#### Assigned task:
Print the records below exactly; all of them are needed.

*** Opening of Entries shown ***

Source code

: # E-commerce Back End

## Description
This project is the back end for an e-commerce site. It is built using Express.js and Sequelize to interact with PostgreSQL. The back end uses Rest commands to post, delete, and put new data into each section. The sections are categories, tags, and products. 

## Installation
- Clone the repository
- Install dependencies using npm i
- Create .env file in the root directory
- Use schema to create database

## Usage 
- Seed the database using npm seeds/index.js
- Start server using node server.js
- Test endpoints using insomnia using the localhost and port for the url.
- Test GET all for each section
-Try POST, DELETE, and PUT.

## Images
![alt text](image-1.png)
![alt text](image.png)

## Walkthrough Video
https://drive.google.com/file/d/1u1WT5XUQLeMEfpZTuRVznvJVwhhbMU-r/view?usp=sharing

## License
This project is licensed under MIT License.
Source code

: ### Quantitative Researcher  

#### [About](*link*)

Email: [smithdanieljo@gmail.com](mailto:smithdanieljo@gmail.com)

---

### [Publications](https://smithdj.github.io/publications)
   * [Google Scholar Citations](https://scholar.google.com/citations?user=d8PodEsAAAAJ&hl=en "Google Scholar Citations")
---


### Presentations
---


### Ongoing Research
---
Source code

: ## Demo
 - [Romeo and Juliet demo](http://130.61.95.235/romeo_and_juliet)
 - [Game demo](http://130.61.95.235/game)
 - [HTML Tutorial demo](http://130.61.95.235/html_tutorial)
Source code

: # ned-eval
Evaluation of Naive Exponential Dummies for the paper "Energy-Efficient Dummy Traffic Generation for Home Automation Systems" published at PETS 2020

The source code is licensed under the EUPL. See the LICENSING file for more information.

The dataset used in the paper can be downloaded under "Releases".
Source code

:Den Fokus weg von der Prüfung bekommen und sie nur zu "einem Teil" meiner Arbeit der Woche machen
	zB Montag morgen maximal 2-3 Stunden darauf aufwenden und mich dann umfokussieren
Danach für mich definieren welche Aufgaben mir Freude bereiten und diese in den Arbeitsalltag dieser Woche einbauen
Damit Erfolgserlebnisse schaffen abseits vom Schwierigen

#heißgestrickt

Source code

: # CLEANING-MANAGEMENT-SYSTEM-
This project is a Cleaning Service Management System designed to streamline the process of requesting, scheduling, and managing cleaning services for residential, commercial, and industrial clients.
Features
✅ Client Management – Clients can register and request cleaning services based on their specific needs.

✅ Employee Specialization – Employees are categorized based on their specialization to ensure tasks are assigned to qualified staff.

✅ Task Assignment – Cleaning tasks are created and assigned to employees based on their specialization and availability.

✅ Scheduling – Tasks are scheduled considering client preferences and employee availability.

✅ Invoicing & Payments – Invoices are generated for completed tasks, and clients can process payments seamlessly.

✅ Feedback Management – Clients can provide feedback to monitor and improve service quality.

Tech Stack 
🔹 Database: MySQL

*** Close of Entries shown ***

#### Answer to this task:
Source code

: # E-commerce Back End

## Description
This project is the back end for an e-commerce site. It is built using Express.js and Sequelize to interact with PostgreSQL. The back end uses Rest commands to post, delete, and put new data into each section. The sections are categories, tags, and products. 

## Installation
- Clone the repository
- Install dependencies using npm i
- Create .env file in the root directory
- Use schema to create database

## Usage 
- Seed the database using npm seeds/index.js
- Start server using node server.js
- Test endpoints using insomnia using the localhost and port for the url.
- Test GET all for each section
-Try POST, DELETE, and PUT.

## Images
![alt text](image-1.png)
![alt text](image.png)

## Walkthrough Video
https://drive.google.com/file/d/1u1WT5XUQLeMEfpZTuRVznvJVwhhbMU-r/view?usp=sharing

## License
This project is licensed under MIT License.
Source code

: ### Quantitative Researcher  

#### [About](*link*)

Email: [smithdanieljo@gmail.com](mailto:smithdanieljo@gmail.com)

---

### [Publications](https://smithdj.github.io/publications)
   * [Google Scholar Citations](https://scholar.google.com/citations?user=d8PodEsAAAAJ&hl=en "Google Scholar Citations")
---


### Presentations
---


### Ongoing Research
---
Source code

: ## Demo
 - [Romeo and Juliet demo](http://130.61.95.235/romeo_and_juliet)
 - [Game demo](http://130.61.95.235/game)
 - [HTML Tutorial demo](http://130.61.95.235/html_tutorial)
Source code

: # ned-eval
Evaluation of Naive Exponential Dummies for the paper "Energy-Efficient Dummy Traffic Generation for Home Automation Systems" published at PETS 2020

The source code is licensed under the EUPL. See the LICENSING file for more information.

The dataset used in the paper can be downloaded under "Releases".
Source code

:Den Fokus weg von der Prüfung bekommen und sie nur zu "einem Teil" meiner Arbeit der Woche machen
	zB Montag morgen maximal 2-3 Stunden darauf aufwenden und mich dann umfokussieren
Danach für mich definieren welche Aufgaben mir Freude bereiten und diese in den Arbeitsalltag dieser Woche einbauen
Damit Erfolgserlebnisse schaffen abseits vom Schwierigen

#heißgestrickt

Source code

: # CLEANING-MANAGEMENT-SYSTEM-
This project is a Cleaning Service Management System designed to streamline the process of requesting, scheduling, and managing cleaning services for residential, commercial, and industrial clients.
Features
✅ Client Management – Clients can register and request cleaning services based on their specific needs.

✅ Employee Specialization – Employees are categorized based on their specialization to ensure tasks are assigned to qualified staff.

✅ Task Assignment – Cleaning tasks are created and assigned to employees based on their specialization and availability.

✅ Scheduling – Tasks are scheduled considering client preferences and employee availability.

✅ Invoicing & Payments – Invoices are generated for completed tasks, and clients can process payments seamlessly.

✅ Feedback Management – Clients can provide feedback to monitor and improve service quality.

Tech Stack 
🔹 Database: MySQL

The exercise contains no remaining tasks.